28 Kasım 2023 Salı

ANAHTARSIZ GÜNLÜK

    
    Ezgi Budak

    İnsanlar anlamadıkları şeyleri yargılarlar. Yeni yeni keşfediyorum onların zihinlerini. Belki canlı ve aktif beyinleri fakat ölü yaratıcılıkları. Sebebi ise düşünmeye pek zaman ayıramamaları. Pek çok kişinin yok iç dünyası. Bu da onları bilinçsiz bir anlamsızlığa sürüklüyor. Yani insanlar varlığından dahi haberdar olmadıkları önemli bir şeyden mahrum kalıyorlar yaşarken. 
    Düşününce iç dünyalar olmasa hayat sıkıcı ve anlamsız olurdu. Neredeyse herkesin başkalarına anlatamadığı sırları vardır ya da ötekine anlatsa anlattığı kişiye manasız gelecek düşünceleri. 

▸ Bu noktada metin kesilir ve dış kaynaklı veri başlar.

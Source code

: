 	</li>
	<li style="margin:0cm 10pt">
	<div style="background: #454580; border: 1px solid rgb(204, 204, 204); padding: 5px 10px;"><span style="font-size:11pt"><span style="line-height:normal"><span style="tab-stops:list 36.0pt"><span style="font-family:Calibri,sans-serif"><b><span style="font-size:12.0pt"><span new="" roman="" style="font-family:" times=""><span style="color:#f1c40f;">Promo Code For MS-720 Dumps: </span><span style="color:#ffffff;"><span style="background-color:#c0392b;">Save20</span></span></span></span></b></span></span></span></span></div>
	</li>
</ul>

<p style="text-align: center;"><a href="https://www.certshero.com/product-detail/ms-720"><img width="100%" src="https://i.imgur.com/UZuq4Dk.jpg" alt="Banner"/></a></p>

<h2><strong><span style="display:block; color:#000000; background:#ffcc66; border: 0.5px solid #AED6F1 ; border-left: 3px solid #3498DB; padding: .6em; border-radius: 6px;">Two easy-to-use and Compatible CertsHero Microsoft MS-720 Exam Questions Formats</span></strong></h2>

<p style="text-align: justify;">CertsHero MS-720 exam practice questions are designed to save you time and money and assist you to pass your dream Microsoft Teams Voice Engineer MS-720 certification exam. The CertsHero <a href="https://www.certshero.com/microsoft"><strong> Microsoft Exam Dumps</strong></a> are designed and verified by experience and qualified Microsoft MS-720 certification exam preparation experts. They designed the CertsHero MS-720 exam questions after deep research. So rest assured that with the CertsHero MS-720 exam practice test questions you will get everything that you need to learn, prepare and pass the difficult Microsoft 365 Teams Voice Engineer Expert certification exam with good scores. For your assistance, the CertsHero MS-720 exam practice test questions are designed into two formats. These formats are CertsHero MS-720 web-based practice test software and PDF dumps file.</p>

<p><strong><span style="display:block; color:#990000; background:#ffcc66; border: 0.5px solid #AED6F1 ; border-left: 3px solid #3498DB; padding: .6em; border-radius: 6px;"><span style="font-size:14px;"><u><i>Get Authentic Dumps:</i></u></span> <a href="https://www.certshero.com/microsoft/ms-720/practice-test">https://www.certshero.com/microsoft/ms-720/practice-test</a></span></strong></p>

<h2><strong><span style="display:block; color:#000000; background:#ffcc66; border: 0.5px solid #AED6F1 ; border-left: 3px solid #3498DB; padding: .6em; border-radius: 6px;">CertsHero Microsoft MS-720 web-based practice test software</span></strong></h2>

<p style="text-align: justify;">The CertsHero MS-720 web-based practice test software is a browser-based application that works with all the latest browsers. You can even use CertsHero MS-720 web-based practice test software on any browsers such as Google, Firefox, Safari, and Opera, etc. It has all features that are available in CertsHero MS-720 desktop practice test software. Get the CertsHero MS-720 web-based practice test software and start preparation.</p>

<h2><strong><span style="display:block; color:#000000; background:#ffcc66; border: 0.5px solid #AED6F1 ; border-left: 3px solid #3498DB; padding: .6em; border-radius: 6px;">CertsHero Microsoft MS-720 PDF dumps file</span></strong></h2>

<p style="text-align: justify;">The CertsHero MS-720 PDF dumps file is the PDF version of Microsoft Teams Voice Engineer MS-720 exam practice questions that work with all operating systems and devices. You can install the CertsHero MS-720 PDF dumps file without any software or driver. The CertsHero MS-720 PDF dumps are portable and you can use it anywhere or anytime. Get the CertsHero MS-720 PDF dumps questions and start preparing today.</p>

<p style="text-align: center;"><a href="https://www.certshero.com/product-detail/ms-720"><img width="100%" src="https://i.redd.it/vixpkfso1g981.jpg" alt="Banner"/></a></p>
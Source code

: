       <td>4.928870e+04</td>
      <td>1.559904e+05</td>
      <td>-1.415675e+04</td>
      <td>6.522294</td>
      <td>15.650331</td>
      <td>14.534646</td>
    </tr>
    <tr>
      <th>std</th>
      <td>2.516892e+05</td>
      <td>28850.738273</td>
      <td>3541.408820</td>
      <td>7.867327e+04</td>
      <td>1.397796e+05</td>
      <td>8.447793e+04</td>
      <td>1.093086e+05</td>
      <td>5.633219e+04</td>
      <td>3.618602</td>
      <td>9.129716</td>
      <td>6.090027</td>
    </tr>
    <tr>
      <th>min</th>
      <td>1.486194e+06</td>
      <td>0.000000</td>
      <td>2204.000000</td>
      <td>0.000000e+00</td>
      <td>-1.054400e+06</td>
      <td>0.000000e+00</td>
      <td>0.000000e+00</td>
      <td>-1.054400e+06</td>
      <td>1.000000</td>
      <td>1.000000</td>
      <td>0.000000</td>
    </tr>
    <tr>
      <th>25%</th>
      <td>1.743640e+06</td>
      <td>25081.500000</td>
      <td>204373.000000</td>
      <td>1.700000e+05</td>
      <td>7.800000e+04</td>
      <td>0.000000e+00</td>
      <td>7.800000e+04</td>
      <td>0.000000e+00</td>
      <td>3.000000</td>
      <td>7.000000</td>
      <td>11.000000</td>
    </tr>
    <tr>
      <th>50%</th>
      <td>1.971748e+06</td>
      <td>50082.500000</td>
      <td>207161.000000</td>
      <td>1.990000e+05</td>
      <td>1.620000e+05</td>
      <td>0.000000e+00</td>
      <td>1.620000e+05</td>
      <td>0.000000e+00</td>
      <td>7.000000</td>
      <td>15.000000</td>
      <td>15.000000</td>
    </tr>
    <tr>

    Tıpkı bir duvar gibidir düşünceler. Kimse temelini bilmez onların, malzemesini de. Dolayısıyla birine o duvardaki tuğlalardan birini versen, düşer, kırılır. Her ne kadar sağlam da olsa yok gibi temeli. Oysa sana çok mantıklı gelir o. Çünkü senin üst üste dizilmiş bir duvarın vardır düşüncelerden. Biri diğerini destekleyen tonlarca haykırış, suskunluk, isyan, eğlence, anı ve daha niceleri…
    Yargılamaktan bahsetmiştim. Çok sık karşılaşılan fakat insanın sebebini dahi bilmediği bir hastalıktır bu. Benim tavra göre yargılamak, diye adlandırdığım bir tür paranoyaklık. Açıklayayım: Ben içimde heyecanlı ve neşe dolu iken dışarı vuran yüzüm nedeniyle hep maruz kaldığım sorular, ithamlar olur: 
    -Hasta mısın?
    -Az yüzün gülsün.
    -Sen de sürekli somurtuyorsun!
    -Böyle yaparak hayatı kendine zindan ediyorsun. 

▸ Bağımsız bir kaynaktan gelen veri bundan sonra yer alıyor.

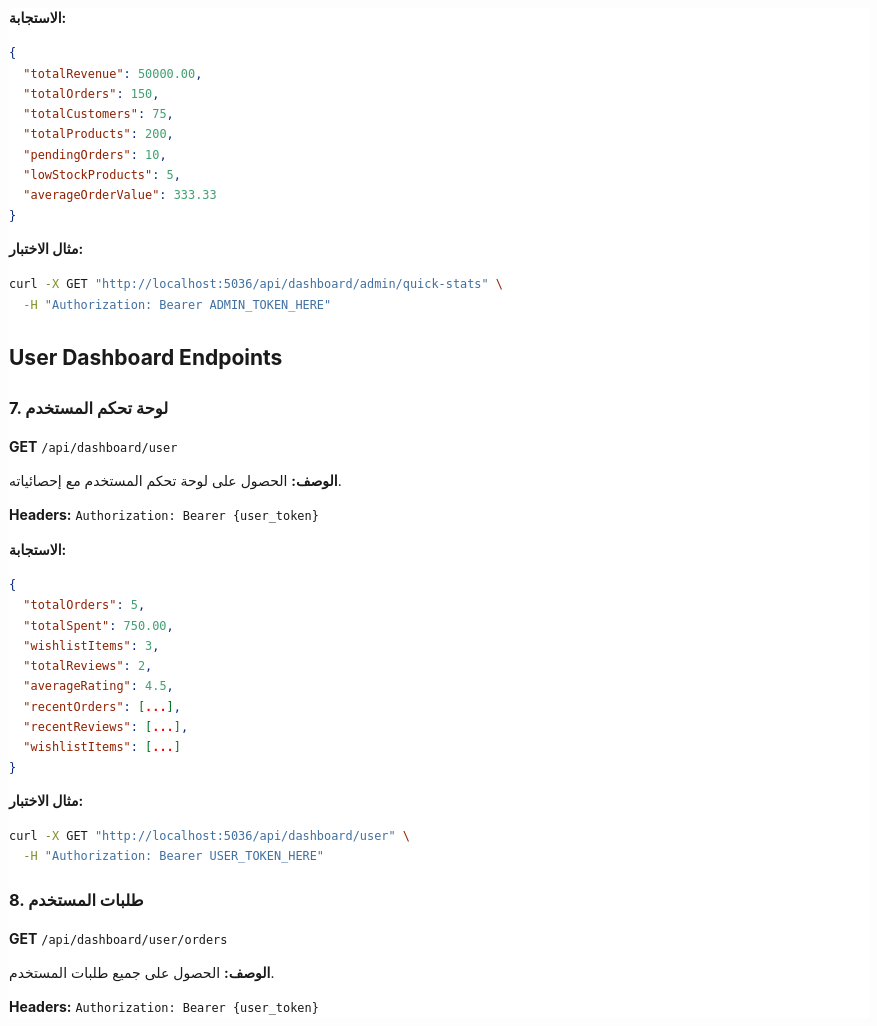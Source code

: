 **الاستجابة:**
```json
{
  "totalRevenue": 50000.00,
  "totalOrders": 150,
  "totalCustomers": 75,
  "totalProducts": 200,
  "pendingOrders": 10,
  "lowStockProducts": 5,
  "averageOrderValue": 333.33
}
```

**مثال الاختبار:**
```bash
curl -X GET "http://localhost:5036/api/dashboard/admin/quick-stats" \
  -H "Authorization: Bearer ADMIN_TOKEN_HERE"
```

## User Dashboard Endpoints

### 7. لوحة تحكم المستخدم
**GET** `/api/dashboard/user`

**الوصف:** الحصول على لوحة تحكم المستخدم مع إحصائياته.

**Headers:** `Authorization: Bearer {user_token}`

**الاستجابة:**
```json
{
  "totalOrders": 5,
  "totalSpent": 750.00,
  "wishlistItems": 3,
  "totalReviews": 2,
  "averageRating": 4.5,
  "recentOrders": [...],
  "recentReviews": [...],
  "wishlistItems": [...]
}
```

**مثال الاختبار:**
```bash
curl -X GET "http://localhost:5036/api/dashboard/user" \
  -H "Authorization: Bearer USER_TOKEN_HERE"
```

### 8. طلبات المستخدم
**GET** `/api/dashboard/user/orders`

**الوصف:** الحصول على جميع طلبات المستخدم.

**Headers:** `Authorization: Bearer {user_token}`
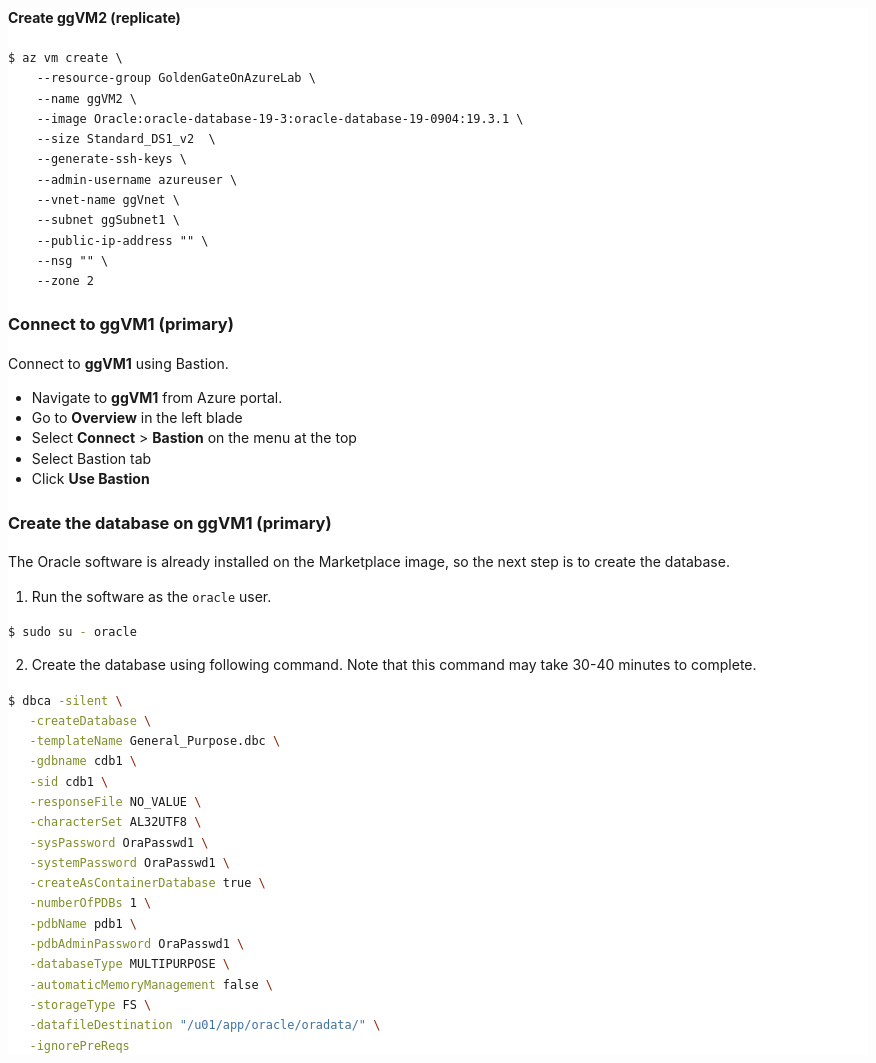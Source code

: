 #### Create ggVM2 (replicate)

```azurecli
$ az vm create \
    --resource-group GoldenGateOnAzureLab \
    --name ggVM2 \
    --image Oracle:oracle-database-19-3:oracle-database-19-0904:19.3.1 \
    --size Standard_DS1_v2  \
    --generate-ssh-keys \
    --admin-username azureuser \
    --vnet-name ggVnet \
    --subnet ggSubnet1 \
    --public-ip-address "" \
    --nsg "" \
    --zone 2
```

### Connect to ggVM1 (primary)

Connect to **ggVM1** using Bastion.

* Navigate to **ggVM1** from Azure portal.
* Go to **Overview** in the left blade
* Select **Connect** > **Bastion** on the menu at the top
* Select Bastion tab
* Click **Use Bastion**

### Create the database on ggVM1 (primary)

The Oracle software is already installed on the Marketplace image, so the next step is to create the database.

1. Run the software as the `oracle` user.

```bash
$ sudo su - oracle
```

2. Create the database using following command. Note that this command may take 30-40 minutes to complete.

```bash
$ dbca -silent \
   -createDatabase \
   -templateName General_Purpose.dbc \
   -gdbname cdb1 \
   -sid cdb1 \
   -responseFile NO_VALUE \
   -characterSet AL32UTF8 \
   -sysPassword OraPasswd1 \
   -systemPassword OraPasswd1 \
   -createAsContainerDatabase true \
   -numberOfPDBs 1 \
   -pdbName pdb1 \
   -pdbAdminPassword OraPasswd1 \
   -databaseType MULTIPURPOSE \
   -automaticMemoryManagement false \
   -storageType FS \
   -datafileDestination "/u01/app/oracle/oradata/" \
   -ignorePreReqs
```
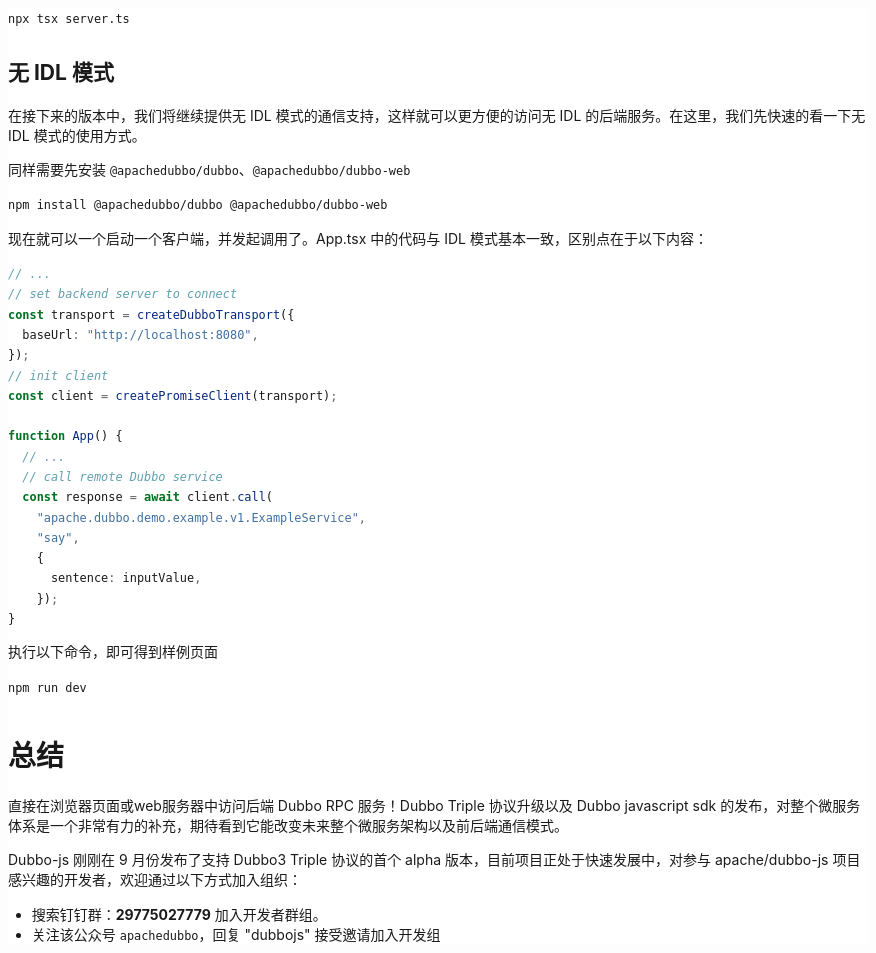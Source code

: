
 ```shell
npx tsx server.ts
```

## 无 IDL 模式
在接下来的版本中，我们将继续提供无 IDL 模式的通信支持，这样就可以更方便的访问无 IDL 的后端服务。在这里，我们先快速的看一下无 IDL 模式的使用方式。

同样需要先安装 `@apachedubbo/dubbo`、`@apachedubbo/dubbo-web`

```shell
npm install @apachedubbo/dubbo @apachedubbo/dubbo-web
```

现在就可以一个启动一个客户端，并发起调用了。App.tsx 中的代码与 IDL 模式基本一致，区别点在于以下内容：

```typescript
// ...
// set backend server to connect
const transport = createDubboTransport({
  baseUrl: "http://localhost:8080",
});
// init client
const client = createPromiseClient(transport);

function App() {
  // ...
  // call remote Dubbo service
  const response = await client.call(
    "apache.dubbo.demo.example.v1.ExampleService",
    "say",
    {
      sentence: inputValue,
    });
}
```

执行以下命令，即可得到样例页面

```shell
npm run dev
```
# 总结
直接在浏览器页面或web服务器中访问后端 Dubbo RPC 服务！Dubbo Triple 协议升级以及 Dubbo javascript sdk 的发布，对整个微服务体系是一个非常有力的补充，期待看到它能改变未来整个微服务架构以及前后端通信模式。

Dubbo-js 刚刚在 9 月份发布了支持 Dubbo3 Triple 协议的首个 alpha 版本，目前项目正处于快速发展中，对参与 apache/dubbo-js 项目感兴趣的开发者，欢迎通过以下方式加入组织：

- 搜索钉钉群：**29775027779** 加入开发者群组。
- 关注该公众号 `apachedubbo`，回复 "dubbojs" 接受邀请加入开发组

    Hep kendimi sorguladım, gerçekten karamsar mıyım, diye. İçimi yokladım. Hayır! Değilim ama sırf bu yargılar yüzünden gerçekten hastalanan, gülmeyen, somurtan, hayatı kendine zindan edenler var.  

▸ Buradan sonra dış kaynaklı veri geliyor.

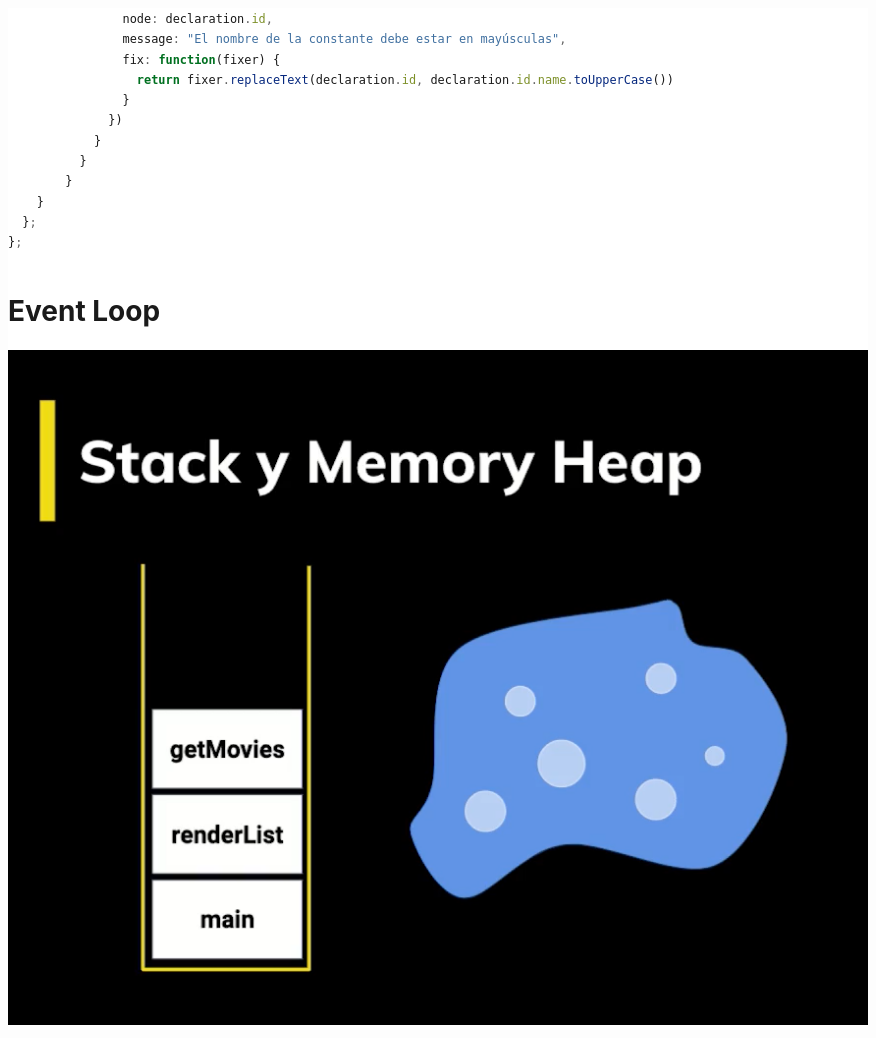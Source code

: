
 ```javascript
                node: declaration.id,
                message: "El nombre de la constante debe estar en mayúsculas",
                fix: function(fixer) {
                  return fixer.replaceText(declaration.id, declaration.id.name.toUpperCase())
                }
              })
            }
          }
        }
    }
  };
};
```

# Event Loop
![](img/stack_heap.png)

Ne olursa olsun iç dünyalar kilitli fakat anahtarsız birer günlüktür. Bunu açıklamak bana düşmez, düşse bile ne mümkün açıklamak. Birer tane kocaman hikâye. Hüzünlüsü, tatlısı ve acılısı. Belki bu yazı size anlamsız gelmiştir… Haklısınız çünkü bu da zihin tuğlalarından bir seçme.